* _Exercise prompt_
From the very first line of the data to the line containing "Prepare to use Ajax...", retype everything exactly, leaving the pictures behind.

* _Records supplied_
---+---

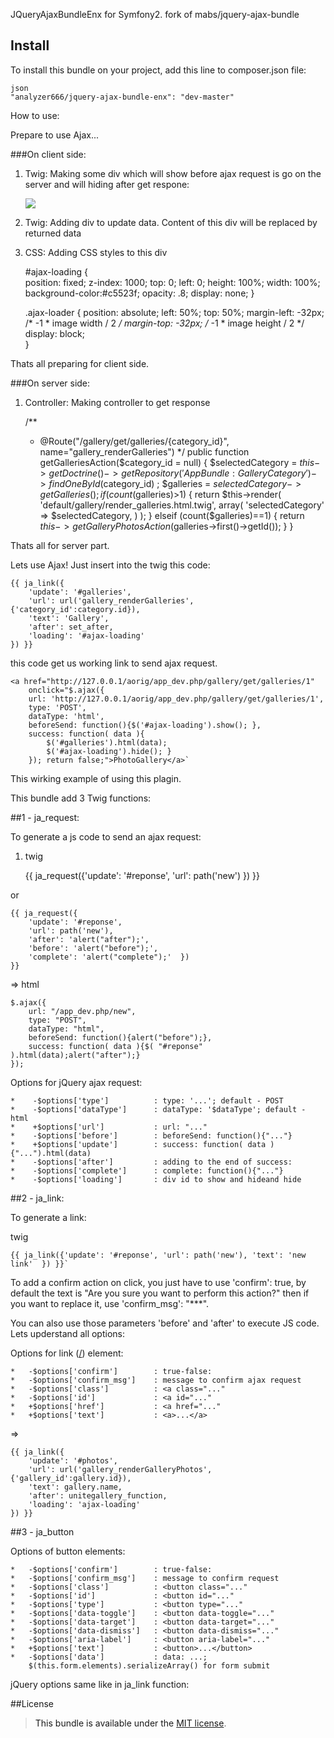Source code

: JQueryAjaxBundleEnx for Symfony2.
fork of mabs/jquery-ajax-bundle

## Install
To install this bundle on your project, add this line to composer.json file:

    json
    "analyzer666/jquery-ajax-bundle-enx": "dev-master"

How to use:

Prepare to use Ajax...

###On client side:

1) Twig: Making some div which will show before ajax request is go on the server and will hiding after get respone:

    <div id="ajax-loading">
       <img src="{{ asset('bundles/app/images/ajax-loading.gif') }}" class="ajax-loader">
     </div>

2) Twig: Adding div to update data. Content of this div will be replaced by returned data

    <div id="galleries" class="col-sm-12 col-md-12"></div>

3) CSS: Adding CSS styles to this div
    
    #ajax-loading {  
        position:   fixed;
        z-index:    1000;
        top:        0;
        left:       0;
        height:     100%;
        width:      100%;
        background-color:#c5523f;
        opacity: .8;
   		display: none;
    }

    .ajax-loader {
        position: absolute;
        left: 50%;
        top: 50%;
        margin-left: -32px; /* -1 * image width / 2 */
        margin-top: -32px;  /* -1 * image height / 2 */
        display: block;     
    }

Thats all preparing for client side.

###On server side:

1) Controller: Making controller to get response

	/**
	* @Route("/gallery/get/galleries/{category_id}", name="gallery_renderGalleries")
	*/
	public function getGalleriesAction($category_id = null)
    {
        $selectedCategory = $this->getDoctrine()
            ->getRepository('AppBundle:GalleryCategory')
            ->findOneById($category_id)
        ;
        $galleries = $selectedCategory->getGalleries();
        if (count($galleries)>1) {
            return $this->render(
                'default/gallery/render_galleries.html.twig', 
                array(
                    'selectedCategory' => $selectedCategory,
                )
            );
        } elseif (count($galleries)==1) {
           return $this->getGalleryPhotosAction($galleries->first()->getId());
        }
 	}

Thats all for server part.

Lets use Ajax! Just insert into the twig this code:

	{{ ja_link({
	    'update': '#galleries', 
	    'url': url('gallery_renderGalleries', {'category_id':category.id}), 
    	'text': 'Gallery',
	    'after': set_after,
    	'loading': '#ajax-loading'
  	}) }}

  this code get us working link to send ajax request. 

	<a href="http://127.0.0.1/aorig/app_dev.php/gallery/get/galleries/1"
    	onclick="$.ajax({
     	url: 'http://127.0.0.1/aorig/app_dev.php/gallery/get/galleries/1',
        type: 'POST',
        dataType: 'html',
        beforeSend: function(){$('#ajax-loading').show(); },
        success: function( data ){ 
	        $('#galleries').html(data); 
    	    $('#ajax-loading').hide(); }
      	});	return false;">PhotoGallery</a>`

This wirking example of using this plagin.

This bundle add 3 Twig functions:

##1 - ja_request:

To generate a js code to send an ajax request:
  
1) twig

	{{ ja_request({'update': '#reponse', 'url': path('new')  }) }}
  
or


	{{ ja_request({
    	'update': '#reponse', 
	    'url': path('new'), 
	    'after': 'alert("after");', 
	    'before': 'alert("before");', 
	    'complete': 'alert("complete");'  }) 
	}}

  => html

	$.ajax({ 
	    url: "/app_dev.php/new", 
    	type: "POST", 
	    dataType: "html",
	    beforeSend: function(){alert("before");},
	    success: function( data ){$( "#reponse" ).html(data);alert("after");}
  	});

  Options for jQuery ajax request:

	*    -$options['type']			: type: '...'; default - POST
	*    -$options['dataType']      : dataType: '$dataType'; default - html 
	*    +$options['url']           : url: "..."
	*    -$options['before']        : beforeSend: function(){"..."}
	*    +$options['update']        : success: function( data ){"...").html(data)
	*    -$options['after']         : adding to the end of success:
	*    -$options['complete']      : complete: function(){"..."}
	*    -$options['loading']       : div id to show and hideand hide

##2 - ja_link:

To generate a link:
  
twig

	{{ ja_link({'update': '#reponse', 'url': path('new'), 'text': 'new link'  }) }}`

To add a confirm action on click, you just have to use 'confirm': true, by default the text is "Are you sure you want to perform this action?"
then if you want to replace it, use 'confirm_msg': "***".

You can also use those parameters 'before' and 'after' to execute JS code.
Lets upderstand all options:

Options for link (<a href>/<a>) element:

	*   -$options['confirm']        : true-false:
	*   -$options['confirm_msg']    : message to confirm ajax request
	*   -$options['class']          : <a class="..."
	*   -$options['id']             : <a id="..."
	*   +$options['href']           : <a href="..."
	*   +$options['text']           : <a>...</a>

=>

	{{ ja_link({
	    'update': '#photos', 
    	'url': url('gallery_renderGalleryPhotos', {'gallery_id':gallery.id}), 
	    'text': gallery.name,
    	'after': unitegallery_function,
	    'loading': 'ajax-loading'
  	}) }}

##3 - ja_button

Options of button elements:

	*   -$options['confirm']        : true-false:
	*   -$options['confirm_msg']    : message to confirm request
	*   -$options['class']          : <button class="..."
	*   -$options['id']             : <button id="..."
	*   -$options['type']           : <button type="..."
	*   -$options['data-toggle']    : <button data-toggle="..."
	*   -$options['data-target']    : <button data-target="..."
	*   -$options['data-dismiss']   : <button data-dismiss="..."
	*   -$options['aria-label']     : <button aria-label="..."
	*   +$options['text']           : <button>...</button>
    *   -$options['data']           : data: ...; 
        $(this.form.elements).serializeArray() for form submit

jQuery options same like in ja_link function:

##License

>  This bundle is available under the [MIT license](LICENSE).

---+---

* _Task response_
Source code

: JQueryAjaxBundleEnx for Symfony2.
fork of mabs/jquery-ajax-bundle

## Install
To install this bundle on your project, add this line to composer.json file:

    json
    "analyzer666/jquery-ajax-bundle-enx": "dev-master"

How to use:

Prepare to use Ajax...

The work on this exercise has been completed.